Do Delegat Group Limited’s (NZSE:DGL) Returns On Capital Employed Make The Cut?

In This Article:

Today we'll evaluate Delegat Group Limited (NZSE:DGL) to determine whether it could have potential as an investment idea. In particular, we'll consider its Return On Capital Employed (ROCE), as that can give us insight into how profitably the company is able to employ capital in its business.

First, we'll go over how we calculate ROCE. Next, we'll compare it to others in its industry. And finally, we'll look at how its current liabilities are impacting its ROCE.

Return On Capital Employed (ROCE): What is it?

ROCE measures the amount of pre-tax profits a company can generate from the capital employed in its business. In general, businesses with a higher ROCE are usually better quality. Overall, it is a valuable metric that has its flaws. Author Edwin Whiting says to be careful when comparing the ROCE of different businesses, since 'No two businesses are exactly alike.

So, How Do We Calculate ROCE?

Analysts use this formula to calculate return on capital employed:

Return on Capital Employed = Earnings Before Interest and Tax (EBIT) ÷ (Total Assets - Current Liabilities)

Or for Delegat Group:

0.11 = NZ$79m ÷ (NZ$734m - NZ$42m) (Based on the trailing twelve months to June 2019.)

Therefore, Delegat Group has an ROCE of 11%.

Check out our latest analysis for Delegat Group

Is Delegat Group's ROCE Good?

One way to assess ROCE is to compare similar companies. It appears that Delegat Group's ROCE is fairly close to the Beverage industry average of 9.8%. Regardless of where Delegat Group sits next to its industry, its ROCE in absolute terms appears satisfactory, and this company could be worth a closer look.

The image below shows how Delegat Group's ROCE compares to its industry, and you can click it to see more detail on its past growth.

NZSE:DGL Past Revenue and Net Income, December 31st 2019
NZSE:DGL Past Revenue and Net Income, December 31st 2019

It is important to remember that ROCE shows past performance, and is not necessarily predictive.

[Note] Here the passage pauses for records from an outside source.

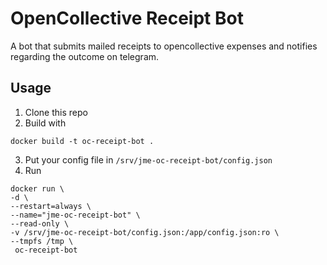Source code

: # OpenCollective Receipt Bot

A bot that submits mailed receipts to opencollective expenses and notifies regarding the outcome on telegram.

## Usage
1. Clone this repo
2. Build with
```console
docker build -t oc-receipt-bot .
```
3. Put your config file in `/srv/jme-oc-receipt-bot/config.json`
4. Run
```console
docker run \
-d \
--restart=always \
--name="jme-oc-receipt-bot" \
--read-only \
-v /srv/jme-oc-receipt-bot/config.json:/app/config.json:ro \
--tmpfs /tmp \
 oc-receipt-bot
```

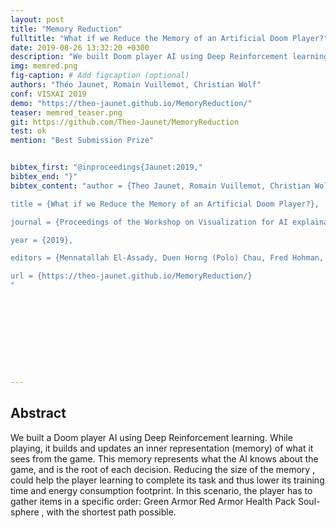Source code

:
 ```yaml
---
layout: post
title: "Memory Reduction"
fulltitle: "What if we Reduce the Memory of an Artificial Doom Player?"
date: 2019-08-26 13:32:20 +0300
description: "We built Doom player AI using Deep Reinforcement learning. While playing, it builds and updates an inner representation (memory) of the game, its environment. Reducing this memory could help the player learning to complete its task and thus lower both its training time and energy consumption footprint."
img: memred.png
fig-caption: # Add figcaption (optional)
authors: "Théo Jaunet, Romain Vuillemot, Christian Wolf"
conf: VISXAI 2019
demo: "https://theo-jaunet.github.io/MemoryReduction/"
teaser: memred_teaser.png
git: https://github.com/Theo-Jaunet/MemoryReduction
test: ok
mention: "Best Submission Prize"


bibtex_first: "@inproceedings{Jaunet:2019,"
bibtex_end: "}"
bibtex_content: "author = {Theo Jaunet, Romain Vuillemot, Christian Wolf},

title = {What if we Reduce the Memory of an Artificial Doom Player?},

journal = {Proceedings of the Workshop on Visualization for AI explainability (VISxAI)},

year = {2019},

editors = {Mennatallah El-Assady, Duen Horng (Polo) Chau, Fred Hohman, Adam Perer, Hendrik Strobelt, Fernanda Viégas},

url = {https://theo-jaunet.github.io/MemoryReduction/}
"










---
```



## Abstract   


We built a Doom player AI  using Deep Reinforcement learning. While playing, it builds and updates an inner representation (memory) of what it sees from the game. This memory represents what the AI knows about the game, and is the root of each decision. Reducing the size of the memory , could help the player learning to complete its task and thus lower its training time and energy consumption footprint. In this scenario, the player has to gather items in a specific order: Green Armor   Red Armor   Health Pack   Soul-sphere  , with the shortest path possible.

 

 

 

 

 

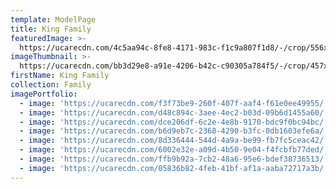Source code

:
 ```yaml
---
template: ModelPage
title: King Family
featuredImage: >-
  https://ucarecdn.com/4c5aa94c-8fe8-4171-983c-f1c9a807f1d8/-/crop/556x283/0,78/-/preview/
imageThumbnail: >-
  https://ucarecdn.com/bb3d29e8-a91e-4206-b42c-c90305a784f5/-/crop/457x629/52,42/-/preview/
firstName: King Family
collection: Family
imagePortfolio:
  - image: 'https://ucarecdn.com/f3f73be9-260f-407f-aaf4-f61e0ee49955/'
  - image: 'https://ucarecdn.com/d48c894c-3aee-4ec2-b03d-09b6d1455a60/'
  - image: 'https://ucarecdn.com/dce206df-6c2e-4e8b-9170-bdc9f0bc94bc/'
  - image: 'https://ucarecdn.com/b6d9eb7c-2368-4290-b3fc-0db1603efe6a/'
  - image: 'https://ucarecdn.com/8d336444-544d-4a9a-be99-fb7fc5ceac42/'
  - image: 'https://ucarecdn.com/6002e32e-a09d-4b50-9e04-f4fcbfb77ded/'
  - image: 'https://ucarecdn.com/ffb9b92a-7cb2-48a6-95e6-bdef38736513/'
  - image: 'https://ucarecdn.com/05836b82-4feb-41bf-af1a-aaba72717a3b/'
---
```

Companies in cyclical industries can be difficult to understand using ROCE, as returns typically look high during boom times, and low during busts. This is because ROCE only looks at one year, instead of considering returns across a whole cycle. Future performance is what matters, and you can see analyst predictions in our free report on analyst forecasts for the company.

How Delegat Group's Current Liabilities Impact Its ROCE

Short term (or current) liabilities, are things like supplier invoices, overdrafts, or tax bills that need to be paid within 12 months. Due to the way ROCE is calculated, a high level of current liabilities makes a company look as though it has less capital employed, and thus can (sometimes unfairly) boost the ROCE. To counter this, investors can check if a company has high current liabilities relative to total assets.